(Document images with source code)
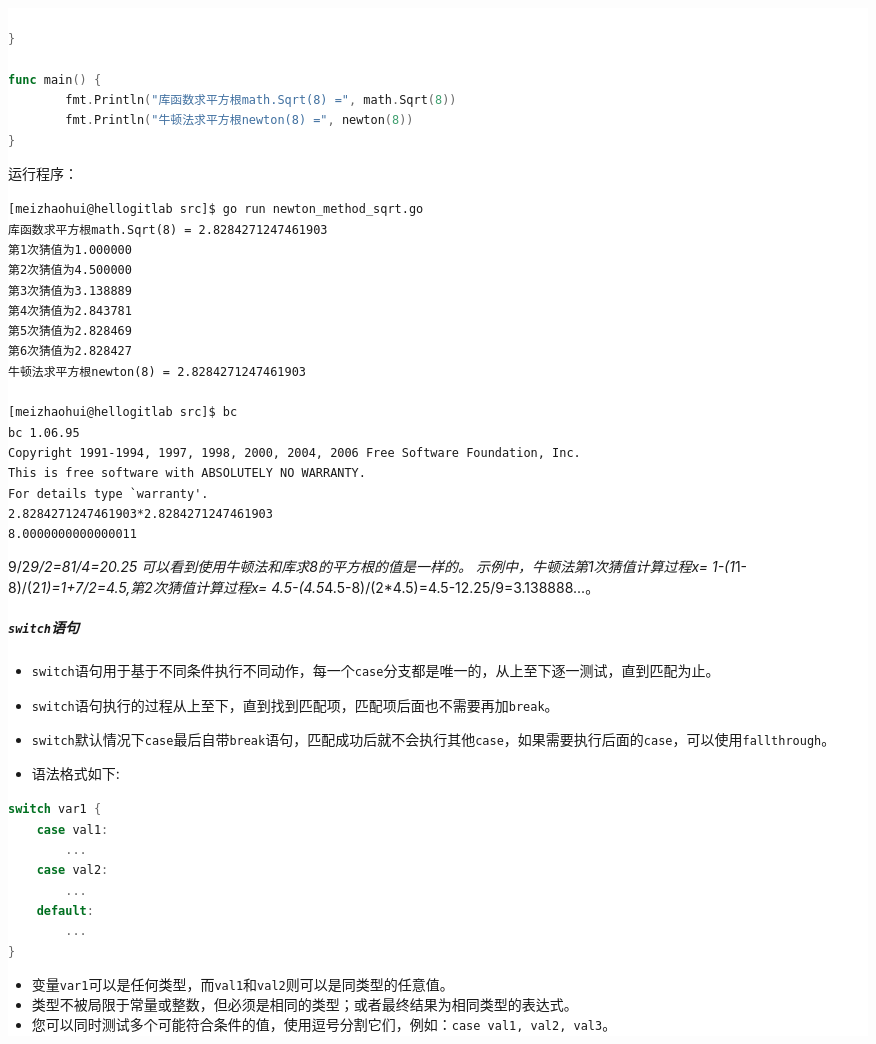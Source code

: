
 ```go

}

func main() {
        fmt.Println("库函数求平方根math.Sqrt(8) =", math.Sqrt(8))
        fmt.Println("牛顿法求平方根newton(8) =", newton(8))
}
```

运行程序：
```shell
[meizhaohui@hellogitlab src]$ go run newton_method_sqrt.go 
库函数求平方根math.Sqrt(8) = 2.8284271247461903
第1次猜值为1.000000
第2次猜值为4.500000
第3次猜值为3.138889
第4次猜值为2.843781
第5次猜值为2.828469
第6次猜值为2.828427
牛顿法求平方根newton(8) = 2.8284271247461903

[meizhaohui@hellogitlab src]$ bc
bc 1.06.95
Copyright 1991-1994, 1997, 1998, 2000, 2004, 2006 Free Software Foundation, Inc.
This is free software with ABSOLUTELY NO WARRANTY.
For details type `warranty'. 
2.8284271247461903*2.8284271247461903
8.0000000000000011
```
9/2*9/2=81/4=20.25
可以看到使用牛顿法和库求8的平方根的值是一样的。
示例中，牛顿法第1次猜值计算过程x= 1-(1*1-8)/(2*1)=1+7/2=4.5,第2次猜值计算过程x= 4.5-(4.5*4.5-8)/(2*4.5)=4.5-12.25/9=3.138888...。

##### ``switch``语句
- ``switch``语句用于基于不同条件执行不同动作，每一个``case``分支都是唯一的，从上至下逐一测试，直到匹配为止。

- ``switch``语句执行的过程从上至下，直到找到匹配项，匹配项后面也不需要再加``break``。

- ``switch``默认情况下``case``最后自带``break``语句，匹配成功后就不会执行其他``case``，如果需要执行后面的``case``，可以使用``fallthrough``。

- 语法格式如下:

```go
switch var1 {
    case val1:
        ...
    case val2:
        ...
    default:
        ...
}
```
- 变量``var1``可以是任何类型，而``val1``和``val2``则可以是同类型的任意值。
- 类型不被局限于常量或整数，但必须是相同的类型；或者最终结果为相同类型的表达式。
- 您可以同时测试多个可能符合条件的值，使用逗号分割它们，例如：``case val1, val2, val3``。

_Task requirements_
The entries above need to be transcribed exactly, with the images left out.

_Answer to the exercise_
Source code

:
 ```go

}

func main() {
        fmt.Println("库函数求平方根math.Sqrt(8) =", math.Sqrt(8))
        fmt.Println("牛顿法求平方根newton(8) =", newton(8))
}
```

运行程序：
```shell
[meizhaohui@hellogitlab src]$ go run newton_method_sqrt.go 
库函数求平方根math.Sqrt(8) = 2.8284271247461903
第1次猜值为1.000000
第2次猜值为4.500000
第3次猜值为3.138889
第4次猜值为2.843781
第5次猜值为2.828469
第6次猜值为2.828427
牛顿法求平方根newton(8) = 2.8284271247461903

[meizhaohui@hellogitlab src]$ bc
bc 1.06.95
Copyright 1991-1994, 1997, 1998, 2000, 2004, 2006 Free Software Foundation, Inc.
This is free software with ABSOLUTELY NO WARRANTY.
For details type `warranty'. 
2.8284271247461903*2.8284271247461903
8.0000000000000011
```
9/2*9/2=81/4=20.25
可以看到使用牛顿法和库求8的平方根的值是一样的。
示例中，牛顿法第1次猜值计算过程x= 1-(1*1-8)/(2*1)=1+7/2=4.5,第2次猜值计算过程x= 4.5-(4.5*4.5-8)/(2*4.5)=4.5-12.25/9=3.138888...。

##### ``switch``语句
- ``switch``语句用于基于不同条件执行不同动作，每一个``case``分支都是唯一的，从上至下逐一测试，直到匹配为止。

- ``switch``语句执行的过程从上至下，直到找到匹配项，匹配项后面也不需要再加``break``。

- ``switch``默认情况下``case``最后自带``break``语句，匹配成功后就不会执行其他``case``，如果需要执行后面的``case``，可以使用``fallthrough``。

- 语法格式如下:

```go
switch var1 {
    case val1:
        ...
    case val2:
        ...
    default:
        ...
}
```
- 变量``var1``可以是任何类型，而``val1``和``val2``则可以是同类型的任意值。
- 类型不被局限于常量或整数，但必须是相同的类型；或者最终结果为相同类型的表达式。
- 您可以同时测试多个可能符合条件的值，使用逗号分割它们，例如：``case val1, val2, val3``。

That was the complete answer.